女性は一度唇を離して微笑むと、再びヴァロンに口付けて……。舌を絡めて、深いキスを強請るように口付けを繰り返す。


「……下手くそ」

そんな女性にヴァロンはボソッと呟くと、噛み付くような口付けを返して壁に押し付けた。
「ンッ」と、女性が思わず目を閉じると、ゆっくり、舌を口内から抜いて……。チュッと触れるだけのキス。

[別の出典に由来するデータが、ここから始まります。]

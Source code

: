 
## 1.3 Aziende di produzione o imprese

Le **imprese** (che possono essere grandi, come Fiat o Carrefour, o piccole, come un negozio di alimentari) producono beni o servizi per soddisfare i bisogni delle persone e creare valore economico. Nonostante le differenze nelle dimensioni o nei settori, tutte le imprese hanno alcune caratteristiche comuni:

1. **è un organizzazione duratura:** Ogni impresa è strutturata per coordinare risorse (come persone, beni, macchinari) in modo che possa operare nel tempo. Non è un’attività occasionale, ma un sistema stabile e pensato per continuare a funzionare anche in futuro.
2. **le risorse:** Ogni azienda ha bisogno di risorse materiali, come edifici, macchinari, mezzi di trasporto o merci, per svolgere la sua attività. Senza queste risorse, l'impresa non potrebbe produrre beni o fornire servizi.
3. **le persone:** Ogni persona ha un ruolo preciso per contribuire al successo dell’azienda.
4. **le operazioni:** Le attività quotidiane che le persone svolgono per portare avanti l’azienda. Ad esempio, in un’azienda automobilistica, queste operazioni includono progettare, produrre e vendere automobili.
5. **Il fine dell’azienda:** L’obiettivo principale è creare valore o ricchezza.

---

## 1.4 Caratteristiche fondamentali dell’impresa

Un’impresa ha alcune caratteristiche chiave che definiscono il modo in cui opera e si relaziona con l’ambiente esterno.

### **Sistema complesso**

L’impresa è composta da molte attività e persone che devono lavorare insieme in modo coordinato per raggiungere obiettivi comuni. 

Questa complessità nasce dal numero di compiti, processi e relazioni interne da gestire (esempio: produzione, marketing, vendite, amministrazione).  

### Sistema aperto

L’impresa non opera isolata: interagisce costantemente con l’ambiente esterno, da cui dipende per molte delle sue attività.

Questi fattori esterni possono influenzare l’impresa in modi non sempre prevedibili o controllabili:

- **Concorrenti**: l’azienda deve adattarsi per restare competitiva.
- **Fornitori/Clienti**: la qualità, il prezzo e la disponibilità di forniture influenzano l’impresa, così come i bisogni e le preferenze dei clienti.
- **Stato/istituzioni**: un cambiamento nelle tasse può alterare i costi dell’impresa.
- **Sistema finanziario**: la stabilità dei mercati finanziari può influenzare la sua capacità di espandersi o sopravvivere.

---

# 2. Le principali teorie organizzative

ヴァロンが唇を離すと、女性はさっきとは違った熱っぽい表情で彼を見上げていた。


「ッーー……!!」

その光景に身体が熱くなる。
まるで……。自分がキス、されたみたいに身体が疼く。

仕掛けたのは女性なのに……。一瞬のキスで、ヴァロンは女性を虜にして黙らせた。

彼に惹きつけられたまま見つめていると、私に気付いたヴァロンと目が合った。


「!……っ」

ドキンッと鼓動が跳ねて、私は思わずヴァロンから目を逸らした。


「連れ来たから行くわ。
次はもっと上手く客引けよな?」

ヴァロンは女性にそう声を掛けると、ゆっくり私の方に歩み寄って来る。足音にすら敏感に反応してしまって強張る私に、何も知らないヴァロンが背後から肩を抱く。


「遅えぞ、シュウ!
お陰で絡まれただろ?責任とれよ」

「せ、責任って……。君ッ……ノリノリで楽しんでたじゃないですかッ!」

抱かれた肩が震える。
ヴァロンの顔が見れない。
赤面した顔を隠すように俯くと、ヴァロンはスッと私から少し離れた。


「……お前さ、純情すぎだな。
せっかくいい顔してんのに勿体ねぇ」

「っ……ヴァロンは軽すぎです!
あんな、好きでもない女性と……ッ」

思い出してまたボッと赤くなる私に、ヴァロンは溜め息を吐く。